What can you do with these shiny new tools? Let’s take a really brief tour of the modules included in the release:

i18n
Functions and objects in here will help you setup gettext for internationalizing your application’s messages
text
Have you ever been stumped by the difference between unicode and str types in python? how many times have you written your own to_unicode and to_bytes functions? Well, you can stop cutting and pasting that because this kitchen module has both of those functions builtin for you! As a bonus, we also throw in a

collections
Currently this only provides a dictionary implementation that keeps strict separation between str and unicode keys. ie: ‘a’ and u’a’ are different keys.
iterutils
Contains two functions at the moment:

  • isiterable() will accurately detect if an object is an iterable.
  • iterate takes a value and iterates over it. If the value is a scalar, it becomes an iterator that returns a single value. If it’s already an iterable, we just iterate that.
versioning
Currently has one function for assembling a PEP-386 compliant version string from a set of tuples (format of which is also in PEP-386)
Compatibility modules for things added in Python-2.4, Python-2.5, and Python-2.7.

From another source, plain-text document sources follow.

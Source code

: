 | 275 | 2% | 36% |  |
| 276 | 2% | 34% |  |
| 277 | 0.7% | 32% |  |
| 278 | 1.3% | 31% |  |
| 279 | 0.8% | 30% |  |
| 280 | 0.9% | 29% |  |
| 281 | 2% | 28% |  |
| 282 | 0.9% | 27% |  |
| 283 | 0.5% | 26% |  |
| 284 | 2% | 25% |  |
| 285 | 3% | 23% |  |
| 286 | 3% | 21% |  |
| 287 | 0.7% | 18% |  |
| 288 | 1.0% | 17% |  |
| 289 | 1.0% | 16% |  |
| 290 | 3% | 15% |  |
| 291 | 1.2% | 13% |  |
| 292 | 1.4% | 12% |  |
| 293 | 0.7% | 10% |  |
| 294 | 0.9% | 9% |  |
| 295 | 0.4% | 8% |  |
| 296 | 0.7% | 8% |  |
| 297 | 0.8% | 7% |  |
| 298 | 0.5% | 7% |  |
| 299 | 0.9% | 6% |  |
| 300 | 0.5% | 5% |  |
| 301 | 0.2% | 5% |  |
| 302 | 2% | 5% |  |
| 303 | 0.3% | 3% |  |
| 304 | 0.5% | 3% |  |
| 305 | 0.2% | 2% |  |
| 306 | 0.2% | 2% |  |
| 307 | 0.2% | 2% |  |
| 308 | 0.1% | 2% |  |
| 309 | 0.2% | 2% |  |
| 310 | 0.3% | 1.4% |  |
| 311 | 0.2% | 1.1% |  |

The compatibility modules implement functionality that was merged into python at a later version than you might have. So if you need defaultdict that appeared in python-2.5, it’s here. The nice thing about these modules is that we take care to import from the python standard library if it’s available and only use the copied compat library if it’s not available.

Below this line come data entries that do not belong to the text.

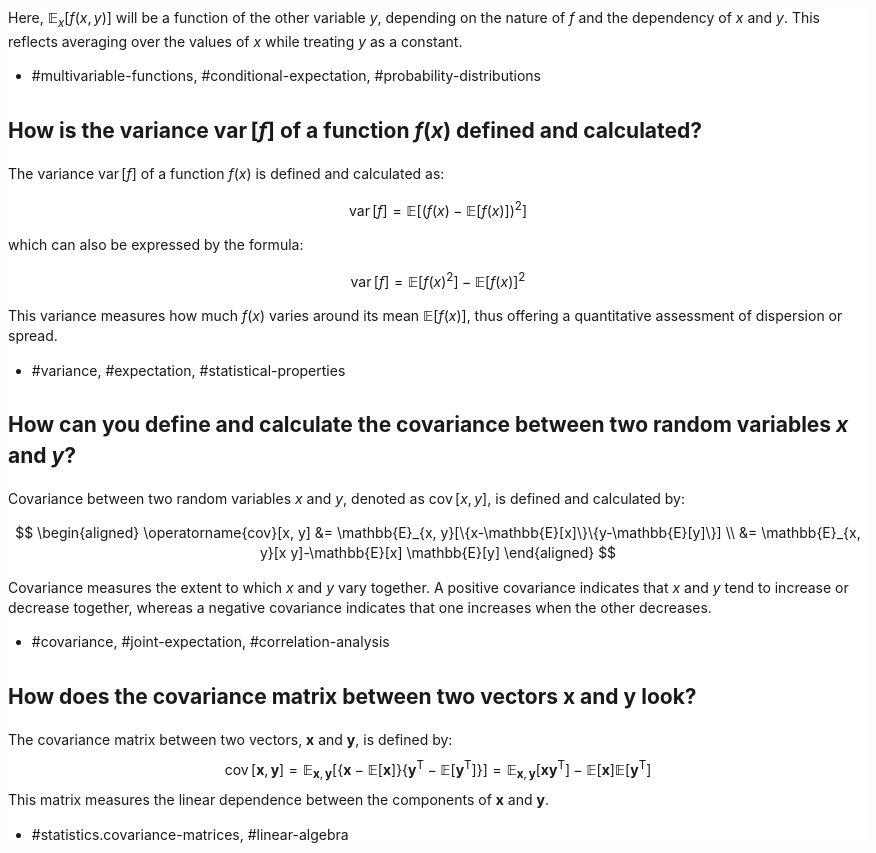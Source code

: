 Here, $\mathbb{E}_{x}[f(x, y)]$ will be a function of the other variable $y$, depending on the nature of $f$ and the dependency of $x$ and $y$. This reflects averaging over the values of $x$ while treating $y$ as a constant.

- #multivariable-functions, #conditional-expectation, #probability-distributions

## How is the variance $\operatorname{var}[f]$ of a function $f(x)$ defined and calculated?

The variance $\operatorname{var}[f]$ of a function $f(x)$ is defined and calculated as:

$$
\operatorname{var}[f]=\mathbb{E}\left[(f(x)-\mathbb{E}[f(x)])^{2}\right]
$$

which can also be expressed by the formula:

$$
\operatorname{var}[f]=\mathbb{E}\left[f(x)^{2}\right]-\mathbb{E}[f(x)]^{2}
$$

This variance measures how much $f(x)$ varies around its mean $\mathbb{E}[f(x)]$, thus offering a quantitative assessment of dispersion or spread.

- #variance, #expectation, #statistical-properties

## How can you define and calculate the covariance between two random variables $x$ and $y$?

Covariance between two random variables $x$ and $y$, denoted as $\operatorname{cov}[x, y]$, is defined and calculated by:

$$
\begin{aligned}
\operatorname{cov}[x, y] &= \mathbb{E}_{x, y}[\{x-\mathbb{E}[x]\}\{y-\mathbb{E}[y]\}] \\
&= \mathbb{E}_{x, y}[x y]-\mathbb{E}[x] \mathbb{E}[y]
\end{aligned}
$$

Covariance measures the extent to which $x$ and $y$ vary together. A positive covariance indicates that $x$ and $y$ tend to increase or decrease together, whereas a negative covariance indicates that one increases when the other decreases.

- #covariance, #joint-expectation, #correlation-analysis

## How does the covariance matrix between two vectors $\mathbf{x}$ and $\mathbf{y}$ look?
The covariance matrix between two vectors, $\mathbf{x}$ and $\mathbf{y}$, is defined by: 
$$
\operatorname{cov}[\mathbf{x}, \mathbf{y}] = \mathbb{E}_{\mathbf{x}, \mathbf{y}}\left[\{\mathbf{x}-\mathbb{E}[\mathbf{x}]\}\left\{\mathbf{y}^{\mathrm{T}}-\mathbb{E}\left[\mathbf{y}^{\mathrm{T}}\right]\right\}\right] 
= \mathbb{E}_{\mathbf{x}, \mathbf{y}}\left[\mathbf{x} \mathbf{y}^{\mathrm{T}}\right]-\mathbb{E}[\mathbf{x}] \mathbb{E}\left[\mathbf{y}^{\mathrm{T}}\right]
$$
This matrix measures the linear dependence between the components of $\mathbf{x}$ and $\mathbf{y}$.
- #statistics.covariance-matrices, #linear-algebra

As with any open source project, this is an evolving code base. We’re doing our best to have a long deprecation cycle for functions that we remove and clearly document how to replace the functionality with other functions in kitchen. If you have a favourite useful piece of code that you’d like to see merged, feel free to send us a message on the mailing list or open up a ticket in our trac instance.

5 thoughts on “Now bringing you everything but the kitchen sink!

  1. Pingback: Tweets that mention Now bringing you everything but the kitchen sink! « The Ramblings -- Topsy.com

  2. I cannot wait to be able to just: Requires python-kitchen and to purge an arseload of code from yum and func and createrepo and friends.

    thank you!

  3. Nice to see!

    For the iterutils, it might be nice to add the itertools recipes:

    http://docs.python.org/library/itertools.html#recipes

    As far as I have seen they are not actually packaged anywhere.

    For collections or compatibility, backporting the ordered dict data type from 2.7 would probably be great. I’ve had no trouble running it myself on 2.6 just by copying the collections script file, but it would be easier having it separate.

  4. One to consider: provide the itertools recipes from the standard library documentation as importable code.

    And another: an “identity” dict, that allows arbitrary objects to be used as keys by using id(obj) as the key rather than obj itself.